Task directions
The answer must be every line of the records below that holds the word "numbers".

Start of Block

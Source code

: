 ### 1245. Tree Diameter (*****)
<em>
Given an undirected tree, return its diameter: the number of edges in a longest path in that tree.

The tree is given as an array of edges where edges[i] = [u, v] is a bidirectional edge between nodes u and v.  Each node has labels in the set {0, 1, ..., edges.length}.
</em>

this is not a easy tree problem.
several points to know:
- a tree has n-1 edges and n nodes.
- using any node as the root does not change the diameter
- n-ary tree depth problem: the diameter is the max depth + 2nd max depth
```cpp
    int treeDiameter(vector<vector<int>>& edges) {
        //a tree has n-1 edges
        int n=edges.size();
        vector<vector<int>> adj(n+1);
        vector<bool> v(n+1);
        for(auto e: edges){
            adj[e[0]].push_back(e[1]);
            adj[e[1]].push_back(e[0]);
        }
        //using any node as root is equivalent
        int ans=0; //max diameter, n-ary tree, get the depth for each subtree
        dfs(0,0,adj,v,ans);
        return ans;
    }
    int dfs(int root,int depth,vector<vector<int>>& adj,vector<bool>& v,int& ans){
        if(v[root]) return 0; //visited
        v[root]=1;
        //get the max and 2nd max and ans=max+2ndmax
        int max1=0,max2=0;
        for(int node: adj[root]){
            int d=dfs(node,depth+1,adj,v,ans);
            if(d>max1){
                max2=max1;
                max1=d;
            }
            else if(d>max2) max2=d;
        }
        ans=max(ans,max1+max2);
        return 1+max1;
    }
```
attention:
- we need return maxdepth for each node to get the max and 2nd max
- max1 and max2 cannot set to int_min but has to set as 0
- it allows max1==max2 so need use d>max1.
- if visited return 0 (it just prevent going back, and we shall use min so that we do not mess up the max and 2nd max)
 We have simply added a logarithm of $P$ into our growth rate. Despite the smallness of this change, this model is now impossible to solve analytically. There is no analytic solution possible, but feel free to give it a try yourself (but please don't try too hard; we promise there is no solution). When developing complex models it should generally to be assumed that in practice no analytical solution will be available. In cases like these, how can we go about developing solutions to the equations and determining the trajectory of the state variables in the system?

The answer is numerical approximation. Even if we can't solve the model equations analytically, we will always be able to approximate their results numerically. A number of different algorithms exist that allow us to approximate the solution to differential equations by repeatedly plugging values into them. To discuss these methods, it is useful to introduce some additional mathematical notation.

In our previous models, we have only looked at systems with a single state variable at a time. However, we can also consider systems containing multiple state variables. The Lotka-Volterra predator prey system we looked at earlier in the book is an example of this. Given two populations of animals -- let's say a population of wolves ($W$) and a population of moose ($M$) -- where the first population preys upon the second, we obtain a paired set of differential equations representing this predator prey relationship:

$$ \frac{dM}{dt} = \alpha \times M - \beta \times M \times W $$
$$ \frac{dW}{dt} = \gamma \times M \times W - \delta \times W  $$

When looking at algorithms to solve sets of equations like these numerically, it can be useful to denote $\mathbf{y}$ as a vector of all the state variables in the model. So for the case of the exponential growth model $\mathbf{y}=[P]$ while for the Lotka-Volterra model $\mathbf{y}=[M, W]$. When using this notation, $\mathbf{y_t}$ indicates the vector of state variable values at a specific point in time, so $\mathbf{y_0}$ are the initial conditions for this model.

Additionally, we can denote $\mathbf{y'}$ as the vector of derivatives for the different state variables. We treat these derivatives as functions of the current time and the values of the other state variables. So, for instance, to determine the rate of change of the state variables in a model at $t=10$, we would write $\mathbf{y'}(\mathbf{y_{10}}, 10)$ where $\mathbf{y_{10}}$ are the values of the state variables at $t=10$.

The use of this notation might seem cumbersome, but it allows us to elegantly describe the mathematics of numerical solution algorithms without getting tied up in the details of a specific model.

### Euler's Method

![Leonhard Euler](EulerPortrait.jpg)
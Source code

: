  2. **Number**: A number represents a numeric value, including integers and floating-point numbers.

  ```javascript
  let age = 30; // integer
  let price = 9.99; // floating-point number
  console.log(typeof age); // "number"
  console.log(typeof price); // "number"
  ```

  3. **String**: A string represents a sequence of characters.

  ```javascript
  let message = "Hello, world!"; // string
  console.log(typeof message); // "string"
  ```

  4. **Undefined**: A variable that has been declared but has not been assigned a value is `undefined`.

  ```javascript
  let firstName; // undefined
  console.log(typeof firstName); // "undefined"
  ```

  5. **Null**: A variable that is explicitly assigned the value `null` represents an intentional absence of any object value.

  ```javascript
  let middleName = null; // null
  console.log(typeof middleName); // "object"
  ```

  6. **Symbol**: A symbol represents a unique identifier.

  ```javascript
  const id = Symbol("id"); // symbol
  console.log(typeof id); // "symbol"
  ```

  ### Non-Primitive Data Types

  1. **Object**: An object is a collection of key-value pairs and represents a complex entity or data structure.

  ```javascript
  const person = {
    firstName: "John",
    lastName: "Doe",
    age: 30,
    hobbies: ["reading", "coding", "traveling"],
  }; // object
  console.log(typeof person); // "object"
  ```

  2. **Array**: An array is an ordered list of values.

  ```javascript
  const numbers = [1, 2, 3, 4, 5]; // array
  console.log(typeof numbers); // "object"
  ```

End of Block

Task solution
:  2. **Number**: A number represents a numeric value, including integers and floating-point numbers.
  const numbers = [1, 2, 3, 4, 5]; // array
  console.log(typeof numbers); // "object"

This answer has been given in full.